Answer: They do looked fucked up and yes it’s a concern but if anybody truly knew what kinds of deliveries got pitchers hurt and which didn’t they’d have become an industry rock star on the spot. Unless a delivery is really beautiful or really violent, I don’t typically concern myself with it with any real depth. And even then, injuries are pretty random. Max Scherzer, who had the most violent mechanics I’ve ever seen on a college arm, had a few nicks here and there but hasn’t blown out completely and has had a great career. Neftali Feliz, who generated 100mph velo with more ease than I’ve ever experienced, is currently broken, having lost two full grades off his fastball. It’s worth noting that Nola is double-jointed. I’m not going to pretend to know whether or not that’s going to help or hurt him. All I can say is that he hasn’t had a history of arm trouble.

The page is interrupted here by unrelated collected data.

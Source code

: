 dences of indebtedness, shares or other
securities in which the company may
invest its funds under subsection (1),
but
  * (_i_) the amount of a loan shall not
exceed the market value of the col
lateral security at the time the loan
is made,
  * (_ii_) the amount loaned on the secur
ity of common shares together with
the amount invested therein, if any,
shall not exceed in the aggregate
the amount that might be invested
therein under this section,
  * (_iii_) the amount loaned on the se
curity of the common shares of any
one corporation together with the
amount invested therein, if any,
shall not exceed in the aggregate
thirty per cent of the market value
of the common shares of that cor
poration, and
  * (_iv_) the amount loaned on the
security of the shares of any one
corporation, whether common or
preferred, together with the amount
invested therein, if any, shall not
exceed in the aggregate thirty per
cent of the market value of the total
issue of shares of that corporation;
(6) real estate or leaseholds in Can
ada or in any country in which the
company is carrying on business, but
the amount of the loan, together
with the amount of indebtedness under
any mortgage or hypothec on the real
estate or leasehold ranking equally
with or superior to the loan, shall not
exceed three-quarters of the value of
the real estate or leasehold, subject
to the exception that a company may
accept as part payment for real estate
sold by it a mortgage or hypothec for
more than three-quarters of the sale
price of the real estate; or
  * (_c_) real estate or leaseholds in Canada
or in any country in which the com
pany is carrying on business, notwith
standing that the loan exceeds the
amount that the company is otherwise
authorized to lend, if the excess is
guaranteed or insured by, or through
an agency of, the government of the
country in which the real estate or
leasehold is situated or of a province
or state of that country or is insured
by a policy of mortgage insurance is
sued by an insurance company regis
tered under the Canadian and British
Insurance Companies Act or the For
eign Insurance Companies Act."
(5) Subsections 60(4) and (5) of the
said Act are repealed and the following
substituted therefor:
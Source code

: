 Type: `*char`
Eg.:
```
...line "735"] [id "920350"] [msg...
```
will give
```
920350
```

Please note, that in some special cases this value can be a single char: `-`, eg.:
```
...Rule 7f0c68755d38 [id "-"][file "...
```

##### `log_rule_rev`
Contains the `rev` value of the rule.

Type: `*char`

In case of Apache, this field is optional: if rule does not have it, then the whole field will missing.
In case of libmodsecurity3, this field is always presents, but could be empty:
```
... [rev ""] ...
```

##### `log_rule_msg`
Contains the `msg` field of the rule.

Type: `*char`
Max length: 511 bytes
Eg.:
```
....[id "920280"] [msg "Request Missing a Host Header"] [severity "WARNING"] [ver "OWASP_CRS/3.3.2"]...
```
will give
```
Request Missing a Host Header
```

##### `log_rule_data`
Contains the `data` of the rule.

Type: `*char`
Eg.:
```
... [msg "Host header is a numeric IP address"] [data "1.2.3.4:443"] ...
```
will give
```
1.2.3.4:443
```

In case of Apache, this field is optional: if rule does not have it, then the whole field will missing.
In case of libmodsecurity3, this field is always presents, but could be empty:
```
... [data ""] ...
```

Question: Are lefties going to pick him up early because of the arm angle?
Answer: The changeup and his glove-side command of the fastball will help mitigate platoon issues. Learning to backfoot the breaking ball will help a bit, too.
Again, I think this is a #3 starter and the same people who knock the pick because it’s “safe” or whatever vaguely negative adjective you want to use are the same people who would have bitched if they would have taken someone “toolsy” or “athletic.” I’m on record as saying that I would have taken Jeff Hoffman from ECU, who would have been #1 on my board before his injury, but I like Nola too much to trash the selection in any way.
The team’s second round pick was Matt Imhof.
Another college arm, the 6’5” Cal-Poly lefty features an average fastball that will touch 92mph. Imhof’s size and very vertical arm slot give him tremendous plane on his naturally-cutting heater. The breaking ball shows some promise but doesn’t project as a swing-and-miss pitch. The changeup, which has the splitter movement you’d expect from this arm slot, is a bit behind but also has some room to grow. Imhof isn’t a terrific athlete and can struggle with control. It’s a backend of the rotation profile for me and, while I like Imhof a little bit, thought it was a bit of a reach when considering who else was on the board. An inning-eating backend starter is a terrific outcome for your second round pick, but I’m a tools whore that would have been more attracted to higher upside players who fell due to signability or rawness.